Friday, July 27, 2012

Mountain Lion: First Impressions

Let me start by saying that Lion was pretty awful. Felt like buying a wrecked Malibu that somebody spent a lot of time making look like a new BMW – looks nice, but things just didn't fit together or work right. Slow, buggy, annoying.

Enter Mountain Lion, America's big cat. In summary, it's been a breath of fresh air. It feels much snappier, and everything so far has been smooth and responsive and better.
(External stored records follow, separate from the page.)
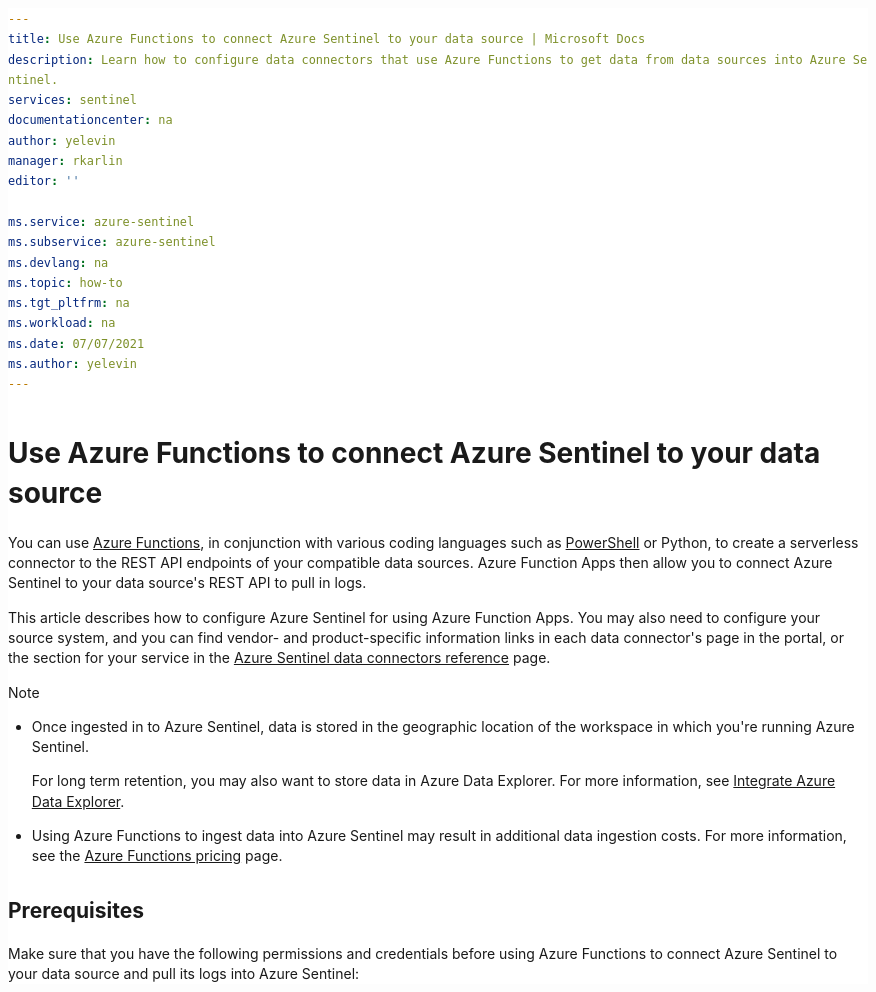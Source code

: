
 ```yaml
---
title: Use Azure Functions to connect Azure Sentinel to your data source | Microsoft Docs
description: Learn how to configure data connectors that use Azure Functions to get data from data sources into Azure Sentinel.
services: sentinel
documentationcenter: na
author: yelevin
manager: rkarlin
editor: ''

ms.service: azure-sentinel
ms.subservice: azure-sentinel
ms.devlang: na
ms.topic: how-to
ms.tgt_pltfrm: na
ms.workload: na
ms.date: 07/07/2021
ms.author: yelevin
---
```

# Use Azure Functions to connect Azure Sentinel to your data source

You can use [Azure Functions](../azure-functions/functions-overview.md), in conjunction with various coding languages such as [PowerShell](../azure-functions/functions-reference-powershell.md) or Python, to create a serverless connector to the REST API endpoints of your compatible data sources. Azure Function Apps then allow you to connect Azure Sentinel to your data source's REST API to pull in logs.

This article describes how to configure Azure Sentinel for using Azure Function Apps. You may also need to configure your source system, and you can find vendor- and product-specific information links in each data connector's page in the portal, or the section for your service in the [Azure Sentinel data connectors reference](data-connectors-reference.md) page.




> [!NOTE]
> - Once ingested in to Azure Sentinel, data is stored in the geographic location of the workspace in which you're running Azure Sentinel.
>
>     For long term retention, you may also want to store data in Azure Data Explorer. For more information, see [Integrate Azure Data Explorer](store-logs-in-azure-data-explorer.md).
>
> - Using Azure Functions to ingest data into Azure Sentinel may result in additional data ingestion costs. For more information, see the [Azure Functions pricing](https://azure.microsoft.com/pricing/details/functions/) page.

## Prerequisites

Make sure that you have the following permissions and credentials before using Azure Functions to connect Azure Sentinel to your data source and pull its logs into Azure Sentinel:
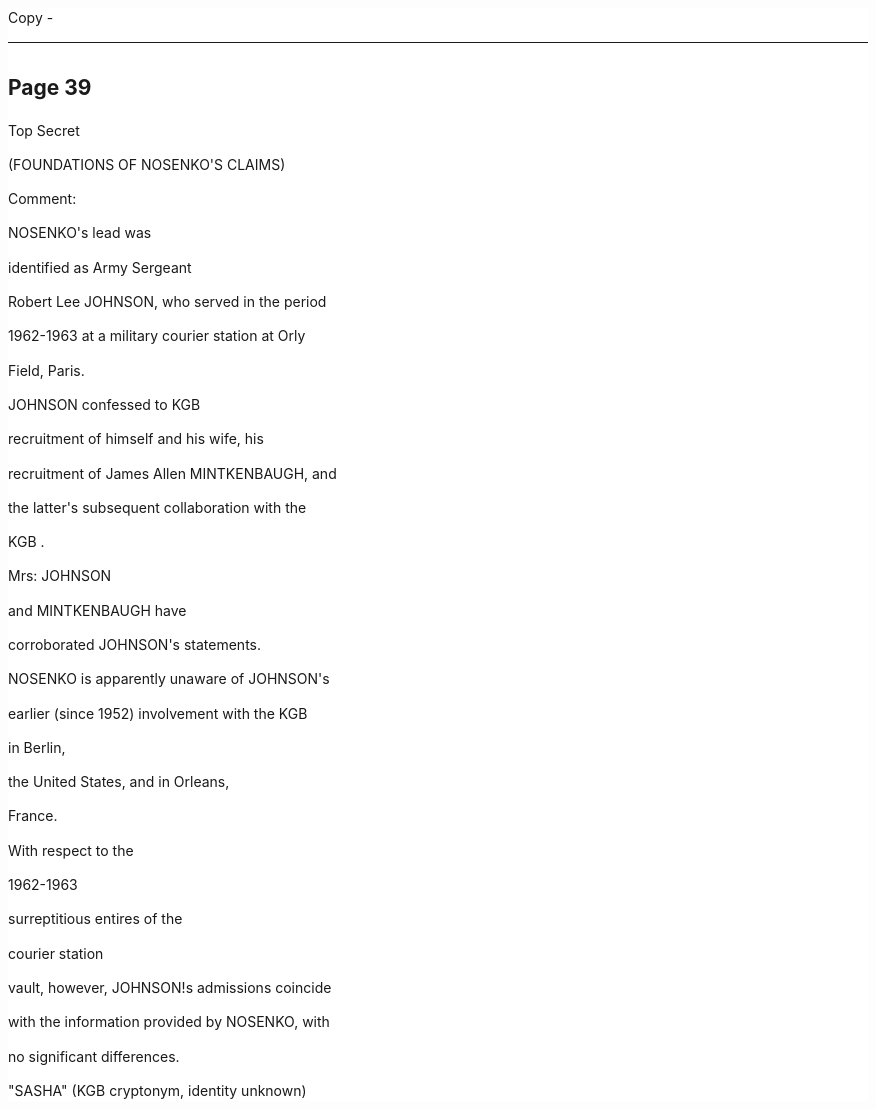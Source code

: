 Copy -

---

## Page 39

Top Secret

(FOUNDATIONS OF NOSENKO'S CLAIMS)

Comment:

NOSENKO's lead was

identified as Army Sergeant

Robert Lee JOHNSON, who served in the period

1962-1963 at a military courier station at Orly

Field, Paris.

JOHNSON confessed to KGB

recruitment of himself and his wife, his

recruitment of James Allen MINTKENBAUGH, and

the latter's subsequent collaboration with the

KGB .

Mrs: JOHNSON

and MINTKENBAUGH have

corroborated JOHNSON's statements.

NOSENKO is apparently unaware of JOHNSON's

earlier (since 1952) involvement with the KGB

in Berlin,

the United States, and in Orleans,

France.

With respect to the

1962-1963

surreptitious entires of the

courier station

vault, however, JOHNSON!s admissions coincide

with the information provided by NOSENKO, with

no significant differences.

"SASHA" (KGB cryptonym, identity unknown)
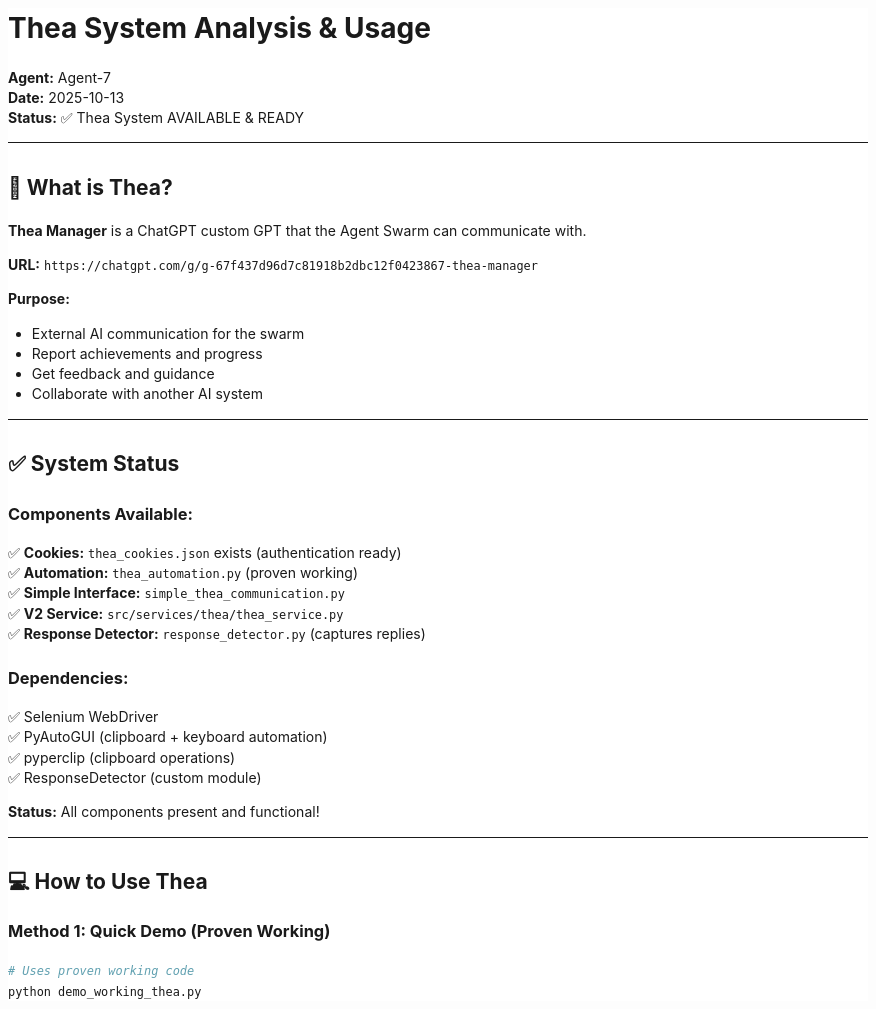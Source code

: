 # Thea System Analysis & Usage

**Agent:** Agent-7  
**Date:** 2025-10-13  
**Status:** ✅ Thea System AVAILABLE & READY

---

## 🤖 **What is Thea?**

**Thea Manager** is a ChatGPT custom GPT that the Agent Swarm can communicate with.

**URL:** `https://chatgpt.com/g/g-67f437d96d7c81918b2dbc12f0423867-thea-manager`

**Purpose:**
- External AI communication for the swarm
- Report achievements and progress
- Get feedback and guidance
- Collaborate with another AI system

---

## ✅ **System Status**

### **Components Available:**

✅ **Cookies:** `thea_cookies.json` exists (authentication ready)  
✅ **Automation:** `thea_automation.py` (proven working)  
✅ **Simple Interface:** `simple_thea_communication.py`  
✅ **V2 Service:** `src/services/thea/thea_service.py`  
✅ **Response Detector:** `response_detector.py` (captures replies)  

### **Dependencies:**

✅ Selenium WebDriver  
✅ PyAutoGUI (clipboard + keyboard automation)  
✅ pyperclip (clipboard operations)  
✅ ResponseDetector (custom module)  

**Status:** All components present and functional!

---

## 💻 **How to Use Thea**

### **Method 1: Quick Demo (Proven Working)**

```bash
# Uses proven working code
python demo_working_thea.py
```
If you want a detailed review, John Siracusa at ArsTechnica once again comes through.

First the bad:
  • Still RAM hungry. Big cats eat a lot, I guess, and just running 5 apps wipes out my 4 GB of RAM (wow). When I switch between apps, it often spins the SBBOD while it swaps RAM to disk. Curious, those 5 apps use about 1.5 GB, and there's another 1.5 GB "Inactive", which with the 1 GB of "wired" leaves 35 MB (effectively 0) free. If you want to run more than a few apps and switch between them, you should consider going to 8 GB of RAM. Fortunately, you can probably get 8 GB of RAM for about $50 these days.
  • It acted funny when I first logged in, BBEdit had the wrong font and wouldn't let me change it. Seemed like it was trying to get set up (font caches?) but didn't tell me it was doing anything. All those problems soon went away.
  • Gatekeeper. Computers have been pretty lax about what apps you can run -- download stuff and run it. This new Mac OS by default only lets you run things you got from the Mac app store, and the Mac app store apps have to be "sandboxed", meaning roughly that every thing they do internally must have already gotten a "mother may I" from Apple at one level, and the OS at another. This is meant to crush malware – your computer will just refuse to run it. But you can't buy MS Office, Photoshop, or most other big apps because getting mother may I's for everything they do at this point is expensive, hard, or in some cases impossible. The good news is that you can order this new big burly gatekeeper however you like ("go home", "let this guy through", etc.) -- it's just another step you need to be aware of.
  • Still no Rosetta (Lion dropped that ball), so if you have apps that you bought years ago on a PowerPC and need them to work, stick with Snow Leopard.


Now the good:
  • Mission control fixed. You can turn off the window groupings in Expos√© (hooray!).
  • Responsive. Almost everything feels more snappy -- reminds me of how I felt when I got Snow Leopard.
  • New apps. iMessages, Notes, Reminders, Calendar, Contacts -- all sync with iCloud so I see the same things on my computer that I see on my iPhone. This is where we really wanted to be for all the years we've been using computers. I have one contacts list on iCloud, and can edit it from any computer or from my phone, and it all stays up to date. Nice!
  • AirPlay. Super easy to mirror what's on your computer to your AppleTV. Even Netflix video worked surprisingly well, though my computer got pretty hot while doing it. I don't recommend using your computer to play DVDs onto your TV with it, though -- my understanding is that it would be reading compressed video off the DVD, decompressing it to your screen, then taking what's on the screen, compressing it back into a compressed stream, streaming that over wi-fi to the AppleTV, which then decompresses it again to show on the TV. Both devices working very hard. I think it's more for showing PowerPoints, browsing the web, looking at pictures, etc., so everyone can see it. Still very cool.
  • Built-in dictation. Not word by word as you probably hope, but still pretty cool. Double-tap the "fn" key, say some stuff, hit "fn" again, and the text appears. Anywhere you have a cursor. Seems to do pretty well.
  • qi.pngIn-line dictionary. If you have a laptop, three-finger tap on a word and it will pop up a definition for it inline. Neat!
  • Lion document model opt-out. Lion tried to help people who don't understand the classic file/folder hierarchy by storing incremental versions of your document for you (without you hitting "Save"), and trying to save "state" when you quit apps, etc. I never understood it, and it didn't work with Office or other big apps anyway, so Mtn. Lion letting you partially opt-out (see the "General" pane of Sys. Preferences) is a good thing.
For $20, this appears to be a good move for almost everyone.